───── Exercise material ─────

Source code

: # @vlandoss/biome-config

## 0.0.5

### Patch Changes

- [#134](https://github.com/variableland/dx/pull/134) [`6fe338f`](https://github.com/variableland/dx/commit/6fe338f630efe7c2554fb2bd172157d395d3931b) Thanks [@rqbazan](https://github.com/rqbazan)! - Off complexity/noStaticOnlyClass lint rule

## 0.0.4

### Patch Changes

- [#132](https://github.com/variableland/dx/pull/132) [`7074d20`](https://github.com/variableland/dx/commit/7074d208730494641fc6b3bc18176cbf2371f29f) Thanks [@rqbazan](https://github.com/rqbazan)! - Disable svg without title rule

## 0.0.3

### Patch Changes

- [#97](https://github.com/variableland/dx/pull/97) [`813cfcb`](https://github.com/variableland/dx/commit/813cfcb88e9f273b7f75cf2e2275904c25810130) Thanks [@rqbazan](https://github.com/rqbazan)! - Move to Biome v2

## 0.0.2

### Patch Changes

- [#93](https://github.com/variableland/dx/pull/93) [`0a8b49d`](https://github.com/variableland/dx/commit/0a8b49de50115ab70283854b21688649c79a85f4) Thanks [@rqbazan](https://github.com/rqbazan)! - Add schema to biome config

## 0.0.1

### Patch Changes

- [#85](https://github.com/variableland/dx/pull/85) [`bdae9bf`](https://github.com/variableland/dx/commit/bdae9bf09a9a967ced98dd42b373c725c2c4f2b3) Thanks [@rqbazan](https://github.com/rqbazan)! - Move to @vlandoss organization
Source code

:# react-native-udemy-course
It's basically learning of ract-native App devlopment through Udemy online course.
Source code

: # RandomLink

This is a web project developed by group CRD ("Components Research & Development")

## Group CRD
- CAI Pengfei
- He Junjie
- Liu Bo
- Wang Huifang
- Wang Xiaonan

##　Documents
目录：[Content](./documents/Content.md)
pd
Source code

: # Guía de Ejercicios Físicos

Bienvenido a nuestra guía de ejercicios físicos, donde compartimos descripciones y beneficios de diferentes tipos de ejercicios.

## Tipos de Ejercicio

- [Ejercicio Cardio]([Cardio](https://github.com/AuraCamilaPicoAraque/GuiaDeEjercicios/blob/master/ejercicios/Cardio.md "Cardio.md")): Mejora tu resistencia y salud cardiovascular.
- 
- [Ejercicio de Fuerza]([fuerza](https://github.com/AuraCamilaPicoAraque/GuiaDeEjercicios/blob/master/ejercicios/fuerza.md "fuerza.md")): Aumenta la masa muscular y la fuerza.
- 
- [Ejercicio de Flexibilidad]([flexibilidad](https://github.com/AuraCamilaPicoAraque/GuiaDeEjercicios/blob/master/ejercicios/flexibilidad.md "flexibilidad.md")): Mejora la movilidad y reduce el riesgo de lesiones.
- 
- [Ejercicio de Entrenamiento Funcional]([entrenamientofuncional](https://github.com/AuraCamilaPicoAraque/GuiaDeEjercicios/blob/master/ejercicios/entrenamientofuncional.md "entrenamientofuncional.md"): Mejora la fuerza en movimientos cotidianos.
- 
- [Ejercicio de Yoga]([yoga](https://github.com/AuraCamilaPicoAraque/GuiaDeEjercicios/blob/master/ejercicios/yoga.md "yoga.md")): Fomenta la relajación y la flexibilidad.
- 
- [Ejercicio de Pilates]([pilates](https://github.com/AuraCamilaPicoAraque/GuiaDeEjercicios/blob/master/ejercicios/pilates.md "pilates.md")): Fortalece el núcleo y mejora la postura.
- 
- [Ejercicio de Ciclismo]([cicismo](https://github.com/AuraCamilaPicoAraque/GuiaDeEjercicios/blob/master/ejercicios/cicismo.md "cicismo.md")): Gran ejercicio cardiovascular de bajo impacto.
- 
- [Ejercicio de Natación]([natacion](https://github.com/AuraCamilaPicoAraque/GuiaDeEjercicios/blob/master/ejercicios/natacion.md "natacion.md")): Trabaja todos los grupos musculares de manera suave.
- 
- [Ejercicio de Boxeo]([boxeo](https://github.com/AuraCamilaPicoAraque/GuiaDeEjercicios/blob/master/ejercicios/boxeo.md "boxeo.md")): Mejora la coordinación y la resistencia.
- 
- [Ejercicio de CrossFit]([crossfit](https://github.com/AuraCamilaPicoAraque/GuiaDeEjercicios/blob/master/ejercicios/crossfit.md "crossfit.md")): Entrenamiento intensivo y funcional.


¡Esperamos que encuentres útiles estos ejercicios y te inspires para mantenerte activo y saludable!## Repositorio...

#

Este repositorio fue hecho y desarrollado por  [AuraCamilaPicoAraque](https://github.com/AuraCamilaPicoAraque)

─────
───── Exercise material ─────

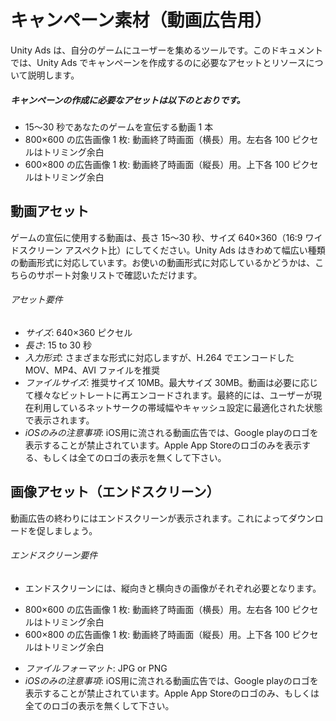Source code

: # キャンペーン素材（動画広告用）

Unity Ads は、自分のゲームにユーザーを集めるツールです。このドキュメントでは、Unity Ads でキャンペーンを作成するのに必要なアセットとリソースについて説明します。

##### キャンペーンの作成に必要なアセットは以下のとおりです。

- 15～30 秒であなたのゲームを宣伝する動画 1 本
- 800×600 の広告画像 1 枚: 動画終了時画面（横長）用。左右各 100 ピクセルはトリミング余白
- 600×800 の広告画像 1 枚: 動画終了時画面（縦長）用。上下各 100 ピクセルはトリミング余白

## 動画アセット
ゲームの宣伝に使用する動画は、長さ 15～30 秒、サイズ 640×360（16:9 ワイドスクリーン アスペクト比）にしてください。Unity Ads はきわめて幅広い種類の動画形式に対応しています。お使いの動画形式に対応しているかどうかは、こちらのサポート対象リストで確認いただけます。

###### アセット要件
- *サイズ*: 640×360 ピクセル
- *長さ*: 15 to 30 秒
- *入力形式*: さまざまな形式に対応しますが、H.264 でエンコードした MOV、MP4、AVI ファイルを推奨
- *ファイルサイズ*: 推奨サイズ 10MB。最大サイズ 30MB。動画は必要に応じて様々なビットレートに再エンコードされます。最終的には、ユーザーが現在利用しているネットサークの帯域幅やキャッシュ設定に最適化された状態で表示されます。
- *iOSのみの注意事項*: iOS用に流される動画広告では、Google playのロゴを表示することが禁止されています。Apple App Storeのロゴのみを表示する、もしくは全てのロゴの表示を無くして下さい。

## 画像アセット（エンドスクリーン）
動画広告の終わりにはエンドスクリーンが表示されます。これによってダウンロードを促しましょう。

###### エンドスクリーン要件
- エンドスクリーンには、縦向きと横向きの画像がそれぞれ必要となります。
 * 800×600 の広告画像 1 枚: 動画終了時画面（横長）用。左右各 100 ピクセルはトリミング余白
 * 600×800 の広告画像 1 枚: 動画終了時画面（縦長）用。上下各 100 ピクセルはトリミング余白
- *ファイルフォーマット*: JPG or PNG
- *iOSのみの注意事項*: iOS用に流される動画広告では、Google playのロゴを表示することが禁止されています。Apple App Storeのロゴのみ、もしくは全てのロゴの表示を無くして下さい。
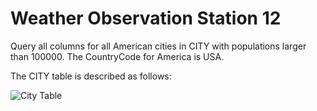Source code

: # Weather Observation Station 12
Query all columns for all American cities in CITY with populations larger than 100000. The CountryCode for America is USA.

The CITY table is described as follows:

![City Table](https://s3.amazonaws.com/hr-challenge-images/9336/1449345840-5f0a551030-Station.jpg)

─────

Required work » Go through the lines above and tally those with the string "variableland". The total is all that is needed.

Solution » 5